- Born: 7 February 1947 (age 79)

Academic background
- Education: Eton College
- Alma mater: Trinity College, Cambridge

Academic work
- Discipline: Archaeology
- Sub-discipline: Medieval archaeology; Medieval Europe; Vikings;
- Institutions: University College, Dublin; University College London; University of Nottingham;

= James Graham-Campbell =

British archaeologist, professor, and writer

James Graham-Campbell, (born 7 February 1947) is a British archaeologist, medievalist, and academic, specialising in the Viking Age.
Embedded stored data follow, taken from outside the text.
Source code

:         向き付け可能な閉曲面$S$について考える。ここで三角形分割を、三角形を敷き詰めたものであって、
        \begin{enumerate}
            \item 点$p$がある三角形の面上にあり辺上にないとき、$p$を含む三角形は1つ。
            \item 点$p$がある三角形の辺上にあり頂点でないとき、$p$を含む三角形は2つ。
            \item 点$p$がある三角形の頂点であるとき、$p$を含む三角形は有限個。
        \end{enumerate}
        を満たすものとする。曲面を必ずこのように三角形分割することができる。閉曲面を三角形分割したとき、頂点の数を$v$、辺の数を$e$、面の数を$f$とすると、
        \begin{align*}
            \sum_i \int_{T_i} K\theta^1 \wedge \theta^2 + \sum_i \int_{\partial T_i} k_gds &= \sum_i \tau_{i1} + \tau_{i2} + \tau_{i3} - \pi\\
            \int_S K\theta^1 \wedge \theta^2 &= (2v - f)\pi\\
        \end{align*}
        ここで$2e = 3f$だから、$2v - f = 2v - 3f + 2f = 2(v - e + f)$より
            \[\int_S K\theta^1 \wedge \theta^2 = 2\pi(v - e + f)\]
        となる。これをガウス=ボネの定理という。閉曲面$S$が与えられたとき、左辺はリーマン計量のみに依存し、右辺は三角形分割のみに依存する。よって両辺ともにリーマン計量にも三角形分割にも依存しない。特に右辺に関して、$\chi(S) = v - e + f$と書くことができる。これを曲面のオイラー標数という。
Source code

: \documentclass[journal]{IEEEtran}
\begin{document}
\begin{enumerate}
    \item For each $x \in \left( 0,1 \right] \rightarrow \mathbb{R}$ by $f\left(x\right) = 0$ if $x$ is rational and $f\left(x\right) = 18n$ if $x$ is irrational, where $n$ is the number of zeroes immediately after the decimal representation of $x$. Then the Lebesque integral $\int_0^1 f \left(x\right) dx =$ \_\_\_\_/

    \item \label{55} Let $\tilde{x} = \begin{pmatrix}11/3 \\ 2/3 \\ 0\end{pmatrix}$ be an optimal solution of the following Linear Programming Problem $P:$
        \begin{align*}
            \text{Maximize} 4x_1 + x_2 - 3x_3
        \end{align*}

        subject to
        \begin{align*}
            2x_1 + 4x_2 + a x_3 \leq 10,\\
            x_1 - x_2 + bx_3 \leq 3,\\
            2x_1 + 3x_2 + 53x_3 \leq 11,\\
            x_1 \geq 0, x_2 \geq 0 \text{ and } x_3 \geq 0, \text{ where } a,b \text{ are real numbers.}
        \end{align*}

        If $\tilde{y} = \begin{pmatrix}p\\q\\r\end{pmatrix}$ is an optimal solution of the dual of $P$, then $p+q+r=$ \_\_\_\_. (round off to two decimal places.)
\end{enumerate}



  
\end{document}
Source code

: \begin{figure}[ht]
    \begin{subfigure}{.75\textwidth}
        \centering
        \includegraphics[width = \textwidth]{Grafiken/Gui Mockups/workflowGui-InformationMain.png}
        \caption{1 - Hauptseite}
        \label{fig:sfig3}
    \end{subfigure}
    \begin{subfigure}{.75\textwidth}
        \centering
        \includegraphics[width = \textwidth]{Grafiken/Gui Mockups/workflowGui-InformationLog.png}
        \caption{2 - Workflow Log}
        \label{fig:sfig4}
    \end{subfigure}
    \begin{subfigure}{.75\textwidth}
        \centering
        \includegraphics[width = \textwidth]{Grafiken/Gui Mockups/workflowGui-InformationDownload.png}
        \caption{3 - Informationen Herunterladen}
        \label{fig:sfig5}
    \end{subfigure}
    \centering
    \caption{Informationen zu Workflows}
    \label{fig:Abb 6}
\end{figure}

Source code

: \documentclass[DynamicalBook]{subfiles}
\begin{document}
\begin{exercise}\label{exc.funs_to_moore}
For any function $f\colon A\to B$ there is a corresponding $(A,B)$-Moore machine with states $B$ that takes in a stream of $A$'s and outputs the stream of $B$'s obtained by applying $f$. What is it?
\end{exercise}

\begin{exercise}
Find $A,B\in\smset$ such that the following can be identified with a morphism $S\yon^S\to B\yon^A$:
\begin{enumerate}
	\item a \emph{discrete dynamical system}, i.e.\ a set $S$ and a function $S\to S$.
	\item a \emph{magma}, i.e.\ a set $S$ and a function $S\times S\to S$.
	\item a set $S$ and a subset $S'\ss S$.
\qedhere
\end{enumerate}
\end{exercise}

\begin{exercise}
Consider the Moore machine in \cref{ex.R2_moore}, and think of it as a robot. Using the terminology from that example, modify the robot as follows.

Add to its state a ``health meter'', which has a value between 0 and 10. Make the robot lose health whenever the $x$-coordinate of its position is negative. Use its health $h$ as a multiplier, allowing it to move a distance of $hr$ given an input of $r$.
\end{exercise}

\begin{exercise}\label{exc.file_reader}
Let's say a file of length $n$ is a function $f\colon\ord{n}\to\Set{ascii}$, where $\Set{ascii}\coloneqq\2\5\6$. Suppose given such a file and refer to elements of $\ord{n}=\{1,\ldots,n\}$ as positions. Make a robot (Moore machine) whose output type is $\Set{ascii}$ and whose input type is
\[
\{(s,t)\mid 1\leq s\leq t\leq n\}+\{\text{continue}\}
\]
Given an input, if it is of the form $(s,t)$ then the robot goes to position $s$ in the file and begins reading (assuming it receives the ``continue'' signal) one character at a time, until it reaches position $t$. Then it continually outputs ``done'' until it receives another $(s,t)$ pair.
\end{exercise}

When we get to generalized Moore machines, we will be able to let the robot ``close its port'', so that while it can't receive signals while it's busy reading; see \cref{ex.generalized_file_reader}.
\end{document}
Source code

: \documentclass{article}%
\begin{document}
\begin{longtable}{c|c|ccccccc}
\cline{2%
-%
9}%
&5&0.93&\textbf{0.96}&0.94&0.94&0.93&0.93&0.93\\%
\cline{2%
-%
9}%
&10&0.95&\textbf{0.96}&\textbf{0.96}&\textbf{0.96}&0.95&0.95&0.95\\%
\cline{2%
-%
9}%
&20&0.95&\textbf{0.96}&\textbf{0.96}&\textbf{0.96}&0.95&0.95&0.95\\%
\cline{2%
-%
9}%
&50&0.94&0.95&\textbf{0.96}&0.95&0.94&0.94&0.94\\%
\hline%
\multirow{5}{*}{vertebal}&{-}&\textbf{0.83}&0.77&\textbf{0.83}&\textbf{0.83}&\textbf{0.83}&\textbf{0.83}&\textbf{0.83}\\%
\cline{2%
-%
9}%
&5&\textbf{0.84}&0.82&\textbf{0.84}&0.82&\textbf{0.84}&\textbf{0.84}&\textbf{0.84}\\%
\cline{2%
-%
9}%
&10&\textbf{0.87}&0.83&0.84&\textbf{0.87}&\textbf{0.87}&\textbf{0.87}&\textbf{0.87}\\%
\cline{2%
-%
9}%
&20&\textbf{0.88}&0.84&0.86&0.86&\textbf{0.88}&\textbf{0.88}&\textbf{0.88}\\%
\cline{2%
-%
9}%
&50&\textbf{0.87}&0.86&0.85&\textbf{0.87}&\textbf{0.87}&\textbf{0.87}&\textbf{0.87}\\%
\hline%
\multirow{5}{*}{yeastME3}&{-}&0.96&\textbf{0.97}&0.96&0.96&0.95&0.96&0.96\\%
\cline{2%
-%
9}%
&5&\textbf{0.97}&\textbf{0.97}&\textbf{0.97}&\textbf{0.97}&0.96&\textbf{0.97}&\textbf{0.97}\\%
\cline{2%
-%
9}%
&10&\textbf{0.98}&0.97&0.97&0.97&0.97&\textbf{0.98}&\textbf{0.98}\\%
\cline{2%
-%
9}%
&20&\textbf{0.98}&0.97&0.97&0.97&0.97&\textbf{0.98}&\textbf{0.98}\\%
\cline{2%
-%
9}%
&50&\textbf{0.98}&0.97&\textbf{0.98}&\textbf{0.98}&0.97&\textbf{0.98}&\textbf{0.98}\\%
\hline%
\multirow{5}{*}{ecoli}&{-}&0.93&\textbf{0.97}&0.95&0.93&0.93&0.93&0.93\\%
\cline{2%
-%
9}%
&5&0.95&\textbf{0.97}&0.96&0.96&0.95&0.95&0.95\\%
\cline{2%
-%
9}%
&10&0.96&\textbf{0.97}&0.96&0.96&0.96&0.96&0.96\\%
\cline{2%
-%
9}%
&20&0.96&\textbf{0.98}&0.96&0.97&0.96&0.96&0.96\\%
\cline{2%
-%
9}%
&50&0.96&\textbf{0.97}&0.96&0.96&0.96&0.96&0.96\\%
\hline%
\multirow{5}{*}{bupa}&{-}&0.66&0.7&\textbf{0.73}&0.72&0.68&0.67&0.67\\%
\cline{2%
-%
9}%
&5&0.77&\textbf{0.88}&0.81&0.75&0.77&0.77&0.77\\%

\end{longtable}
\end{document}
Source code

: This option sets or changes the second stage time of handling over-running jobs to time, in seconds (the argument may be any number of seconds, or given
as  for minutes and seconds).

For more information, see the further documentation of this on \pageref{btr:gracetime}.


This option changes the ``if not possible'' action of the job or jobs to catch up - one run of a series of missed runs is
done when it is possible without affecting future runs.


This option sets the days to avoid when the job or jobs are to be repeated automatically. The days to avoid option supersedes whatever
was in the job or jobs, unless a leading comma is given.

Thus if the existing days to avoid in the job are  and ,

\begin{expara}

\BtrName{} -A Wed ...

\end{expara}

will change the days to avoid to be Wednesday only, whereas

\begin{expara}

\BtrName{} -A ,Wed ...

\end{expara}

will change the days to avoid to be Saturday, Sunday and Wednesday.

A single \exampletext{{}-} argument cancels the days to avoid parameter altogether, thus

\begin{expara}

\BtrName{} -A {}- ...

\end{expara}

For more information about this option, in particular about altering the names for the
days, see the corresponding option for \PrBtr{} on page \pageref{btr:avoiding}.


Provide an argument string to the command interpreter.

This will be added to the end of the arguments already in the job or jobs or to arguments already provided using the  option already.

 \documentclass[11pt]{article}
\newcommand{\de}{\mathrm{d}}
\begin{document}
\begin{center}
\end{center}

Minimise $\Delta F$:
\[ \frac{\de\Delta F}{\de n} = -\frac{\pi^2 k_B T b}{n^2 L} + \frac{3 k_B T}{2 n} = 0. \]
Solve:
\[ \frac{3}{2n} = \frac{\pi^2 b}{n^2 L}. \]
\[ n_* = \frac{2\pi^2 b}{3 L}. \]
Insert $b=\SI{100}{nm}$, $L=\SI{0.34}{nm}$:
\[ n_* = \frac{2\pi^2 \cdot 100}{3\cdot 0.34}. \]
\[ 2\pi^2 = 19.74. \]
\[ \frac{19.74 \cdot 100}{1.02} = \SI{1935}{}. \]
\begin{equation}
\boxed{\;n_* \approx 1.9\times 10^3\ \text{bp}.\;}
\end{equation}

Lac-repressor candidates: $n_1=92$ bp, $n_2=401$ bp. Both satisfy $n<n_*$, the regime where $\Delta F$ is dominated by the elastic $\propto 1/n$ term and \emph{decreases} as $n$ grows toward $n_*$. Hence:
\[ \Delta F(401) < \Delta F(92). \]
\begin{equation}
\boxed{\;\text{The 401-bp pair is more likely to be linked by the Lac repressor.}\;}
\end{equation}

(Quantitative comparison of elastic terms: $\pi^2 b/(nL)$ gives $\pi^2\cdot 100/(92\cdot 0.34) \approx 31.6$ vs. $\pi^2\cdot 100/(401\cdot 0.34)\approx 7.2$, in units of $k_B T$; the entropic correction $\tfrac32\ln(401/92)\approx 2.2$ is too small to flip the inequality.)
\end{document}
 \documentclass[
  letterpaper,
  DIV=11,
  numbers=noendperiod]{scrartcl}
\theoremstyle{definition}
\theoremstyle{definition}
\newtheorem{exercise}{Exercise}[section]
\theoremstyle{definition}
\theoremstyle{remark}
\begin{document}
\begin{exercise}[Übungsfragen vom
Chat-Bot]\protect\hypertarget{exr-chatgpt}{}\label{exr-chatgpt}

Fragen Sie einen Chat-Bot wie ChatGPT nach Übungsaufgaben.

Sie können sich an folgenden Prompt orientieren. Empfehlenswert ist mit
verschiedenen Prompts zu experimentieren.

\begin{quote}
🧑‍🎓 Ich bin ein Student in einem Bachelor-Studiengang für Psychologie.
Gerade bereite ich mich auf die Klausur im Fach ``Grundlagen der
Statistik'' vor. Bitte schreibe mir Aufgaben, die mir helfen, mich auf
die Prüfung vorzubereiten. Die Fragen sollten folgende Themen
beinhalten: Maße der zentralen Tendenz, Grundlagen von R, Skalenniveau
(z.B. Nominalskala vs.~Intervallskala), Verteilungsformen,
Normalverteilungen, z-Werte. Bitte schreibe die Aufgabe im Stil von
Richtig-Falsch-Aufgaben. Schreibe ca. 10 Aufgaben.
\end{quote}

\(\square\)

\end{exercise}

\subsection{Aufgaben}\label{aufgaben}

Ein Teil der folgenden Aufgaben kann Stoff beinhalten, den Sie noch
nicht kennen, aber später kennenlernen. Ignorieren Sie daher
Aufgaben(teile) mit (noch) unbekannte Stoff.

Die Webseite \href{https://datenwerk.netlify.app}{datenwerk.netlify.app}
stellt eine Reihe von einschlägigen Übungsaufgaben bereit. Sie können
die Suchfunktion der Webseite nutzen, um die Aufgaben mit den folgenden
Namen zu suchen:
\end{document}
He lectured at University College Dublin and University College London (UCL), rising to be Professor of Medieval Archaeology at UCL from 1991 to 2002: he is now professor emeritus.

==Biography==
Graham-Campbell was born on 7 February 1947. He was educated at Eton College, an all-boys independent boarding school in Berkshire. He studied at Trinity College, Cambridge, graduating with Bachelor of Arts (BA) and Doctor of Philosophy (PhD) degrees: as per tradition, his BA was promoted to a Master of Arts (MA Cantab) degree.

From 1971 to 1973, Graham-Campbell was an assistant lecturer in archaeology at University College, Dublin. In 1973, he joined University College London, where he would spend the rest of his career, as a lecturer. He was promoted to Reader in Medieval Archaeology in 1982, and made Professor of Medieval Archaeology in 1991. In addition to his academic work, he was a member of the Ancient Monuments Advisory Committee, English Heritage from 1992 to 1997. He retired from full-time academia in 2002, and was made an emeritus professor. From 2003 to 2012, he was Special Professor of Viking Studies at the University of Nottingham.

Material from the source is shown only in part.